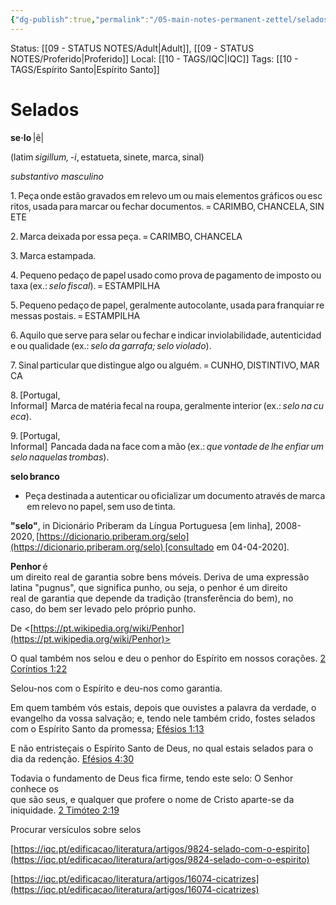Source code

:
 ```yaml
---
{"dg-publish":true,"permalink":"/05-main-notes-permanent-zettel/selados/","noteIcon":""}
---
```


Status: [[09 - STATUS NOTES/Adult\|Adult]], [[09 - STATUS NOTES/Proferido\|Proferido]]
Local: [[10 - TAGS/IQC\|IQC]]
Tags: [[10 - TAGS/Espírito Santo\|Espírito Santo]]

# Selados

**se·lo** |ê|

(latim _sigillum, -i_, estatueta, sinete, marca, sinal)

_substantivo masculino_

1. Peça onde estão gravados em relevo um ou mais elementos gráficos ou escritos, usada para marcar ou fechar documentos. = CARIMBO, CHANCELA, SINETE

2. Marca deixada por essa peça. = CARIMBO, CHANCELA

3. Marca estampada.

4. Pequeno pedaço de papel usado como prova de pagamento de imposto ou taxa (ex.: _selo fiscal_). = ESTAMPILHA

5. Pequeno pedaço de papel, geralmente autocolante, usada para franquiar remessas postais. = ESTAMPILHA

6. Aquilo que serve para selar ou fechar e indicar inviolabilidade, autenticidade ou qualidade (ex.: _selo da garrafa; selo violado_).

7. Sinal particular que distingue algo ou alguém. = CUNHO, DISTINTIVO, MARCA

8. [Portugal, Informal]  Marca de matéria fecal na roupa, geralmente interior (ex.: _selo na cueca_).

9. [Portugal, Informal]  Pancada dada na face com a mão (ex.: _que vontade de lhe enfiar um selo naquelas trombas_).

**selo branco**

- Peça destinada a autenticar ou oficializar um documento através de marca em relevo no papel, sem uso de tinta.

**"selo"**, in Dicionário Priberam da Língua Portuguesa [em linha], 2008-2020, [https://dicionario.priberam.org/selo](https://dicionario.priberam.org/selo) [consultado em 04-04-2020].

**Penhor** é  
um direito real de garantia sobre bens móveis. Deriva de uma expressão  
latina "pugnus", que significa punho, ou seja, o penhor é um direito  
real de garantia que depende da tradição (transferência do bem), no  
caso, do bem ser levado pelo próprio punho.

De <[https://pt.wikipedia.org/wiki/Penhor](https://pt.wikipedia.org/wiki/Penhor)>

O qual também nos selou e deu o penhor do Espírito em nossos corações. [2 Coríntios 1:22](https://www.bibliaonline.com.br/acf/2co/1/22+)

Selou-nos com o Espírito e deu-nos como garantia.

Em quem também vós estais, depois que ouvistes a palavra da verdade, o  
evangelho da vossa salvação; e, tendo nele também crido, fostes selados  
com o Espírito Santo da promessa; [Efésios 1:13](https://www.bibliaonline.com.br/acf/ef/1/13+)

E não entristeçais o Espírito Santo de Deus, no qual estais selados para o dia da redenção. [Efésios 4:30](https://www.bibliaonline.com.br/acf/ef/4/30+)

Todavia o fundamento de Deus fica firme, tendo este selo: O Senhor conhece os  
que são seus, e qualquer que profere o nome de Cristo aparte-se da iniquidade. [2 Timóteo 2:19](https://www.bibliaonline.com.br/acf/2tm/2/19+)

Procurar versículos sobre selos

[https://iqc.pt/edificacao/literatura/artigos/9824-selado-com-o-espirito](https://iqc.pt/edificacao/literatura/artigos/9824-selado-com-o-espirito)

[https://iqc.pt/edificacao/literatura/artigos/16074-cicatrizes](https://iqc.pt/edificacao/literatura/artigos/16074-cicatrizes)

..............................

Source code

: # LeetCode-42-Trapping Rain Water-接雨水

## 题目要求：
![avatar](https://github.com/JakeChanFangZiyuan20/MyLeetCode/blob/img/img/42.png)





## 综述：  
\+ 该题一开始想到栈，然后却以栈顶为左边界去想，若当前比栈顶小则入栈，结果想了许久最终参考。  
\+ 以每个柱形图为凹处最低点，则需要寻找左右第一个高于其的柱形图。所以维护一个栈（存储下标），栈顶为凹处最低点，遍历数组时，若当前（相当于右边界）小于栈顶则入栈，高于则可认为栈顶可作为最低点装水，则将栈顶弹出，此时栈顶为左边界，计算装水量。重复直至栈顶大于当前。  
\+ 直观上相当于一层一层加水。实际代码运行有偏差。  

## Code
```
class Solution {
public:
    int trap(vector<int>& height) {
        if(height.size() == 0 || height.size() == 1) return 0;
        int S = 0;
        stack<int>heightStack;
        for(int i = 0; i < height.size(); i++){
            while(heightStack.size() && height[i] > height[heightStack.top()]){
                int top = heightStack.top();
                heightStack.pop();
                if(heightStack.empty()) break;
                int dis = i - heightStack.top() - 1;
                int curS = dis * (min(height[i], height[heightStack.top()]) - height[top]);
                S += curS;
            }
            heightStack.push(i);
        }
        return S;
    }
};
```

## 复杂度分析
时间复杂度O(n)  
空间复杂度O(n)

..............................

For this exercise, return every line from the data that holds the string "sobre".

um direito real de garantia sobre bens móveis. Deriva de uma expressão  
Procurar versículos sobre selos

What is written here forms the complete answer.